Congenital Heart Disease (CHD), known locally in Indonesia as Penyakit Jantung Bawaan (PJB), remains one of the most significant challenges in pediatric medicine, characterized by structural abnormalities of the heart that are present from birth. While the precise etiology of many cases remains elusive, medical experts are increasingly identifying a range of modifiable risk factors and systemic barriers to care that contribute to high mortality rates in Indonesia. Dr. Rizky Adriansyah, MKed, a pediatric specialist and the Chairman of the Cardiology Coordination Unit of the Indonesian Pediatric Society (IDAI), recently emphasized that while direct cause-and-effect relationships are difficult to pinpoint, certain environmental and physiological factors during pregnancy play a pivotal role in the development of these defects.

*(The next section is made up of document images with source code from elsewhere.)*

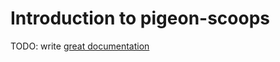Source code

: # Introduction to pigeon-scoops

TODO: write [great documentation](http://jacobian.org/writing/what-to-write/)
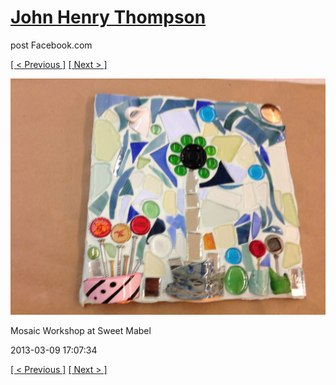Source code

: # [John Henry Thompson](../README.md)
post Facebook.com

[[ < Previous ]](2013-03-09-4.md) [[ Next > ]](2013-03-09-6.md)

[![](../media/2013-03-09/Mosaic-Workshop-at-Sweet-Mabel-4.jpg)](../README.md)

Mosaic Workshop at Sweet Mabel

2013-03-09 17:07:34

[[ < Previous ]](2013-03-09-4.md) [[ Next > ]](2013-03-09-6.md)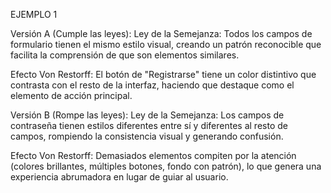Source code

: EJEMPLO 1

Versión A (Cumple las leyes):
Ley de la Semejanza: Todos los campos de formulario tienen el mismo estilo visual, creando un patrón reconocible que facilita la comprensión de que son elementos similares.

Efecto Von Restorff: El botón de "Registrarse" tiene un color distintivo que contrasta con el resto de la interfaz, haciendo que destaque como el elemento de acción principal.

Versión B (Rompe las leyes):
Ley de la Semejanza: Los campos de contraseña tienen estilos diferentes entre sí y diferentes al resto de campos, rompiendo la consistencia visual y generando confusión.

Efecto Von Restorff: Demasiados elementos compiten por la atención (colores brillantes, múltiples botones, fondo con patrón), lo que genera una experiencia abrumadora en lugar de guiar al usuario.

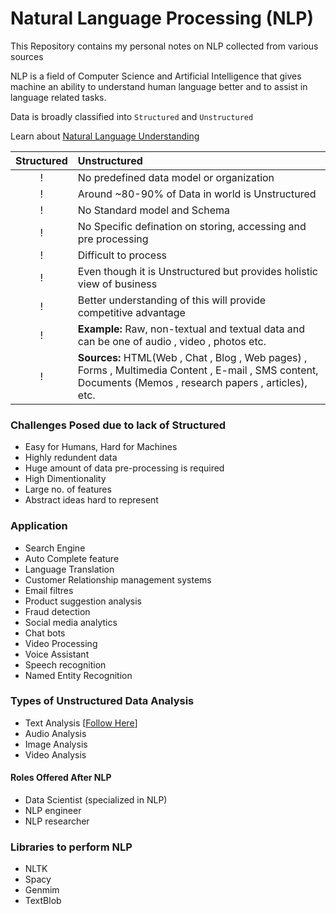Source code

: # Natural Language Processing (NLP)
This Repository contains my personal notes on NLP collected from various sources

NLP is a field of Computer Science and Artificial Intelligence that gives machine an ability to understand human language better and to assist in language related tasks.




Data is broadly classified into `Structured` and `Unstructured`

Learn about [Natural Language Understanding](https://github.com/MominAhmedShaikh/Natural-Language-Processing/tree/main/Natural%20Language%20Understanding)


| Structured | Unstructured   |
| :--------: | :------- | 
| ! | No predefined data model or organization |
| ! | Around ~80-90% of Data in world is Unstructured |
| ! | No Standard model and Schema |
| ! | No Specific defination on storing, accessing and pre processing |
| ! | Difficult to process |
| ! | Even though it is Unstructured but provides holistic view of business|
| ! | Better understanding of this will provide competitive advantage |
| ! | **Example:** Raw, non-textual and textual data and can be one of audio , video , photos etc. |
| ! | **Sources:** HTML(Web , Chat , Blog , Web pages) , Forms , Multimedia Content , E-mail , SMS content, Documents (Memos , research papers , articles), etc.|

### Challenges Posed due to lack of Structured
- Easy for Humans, Hard for Machines
- Highly redundent data
- Huge amount of data pre-processing is required
- High Dimentionality
- Large no. of features
- Abstract ideas hard to represent

### Application
- Search Engine
- Auto Complete feature
- Language Translation
- Customer Relationship management systems
- Email filtres
- Product suggestion analysis
- Fraud detection
- Social media analytics
- Chat bots
- Video Processing
- Voice Assistant
- Speech recognition
- Named Entity Recognition

### Types of Unstructured Data Analysis
- Text Analysis [[Follow Here](https://github.com/MominAhmedShaikh/Natural-Language-Processing/tree/main/Text%20Classification)]
- Audio Analysis
- Image Analysis
- Video Analysis

#### Roles Offered After NLP
- Data Scientist (specialized in NLP)
- NLP engineer
- NLP researcher

### Libraries to perform NLP
- NLTK
- Spacy
- Genmim
- TextBlob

Speaking during a specialized webinar, Dr. Rizky noted that the complexity of CHD stems from the intricate process of fetal heart formation, which occurs very early in the first trimester of pregnancy. Because the heart is one of the first organs to develop, any disruption during these critical weeks can lead to permanent structural issues. Although the medical community continues to research the genetic underpinnings of CHD, current preventative strategies focus heavily on managing maternal health and environmental exposures during the gestational period.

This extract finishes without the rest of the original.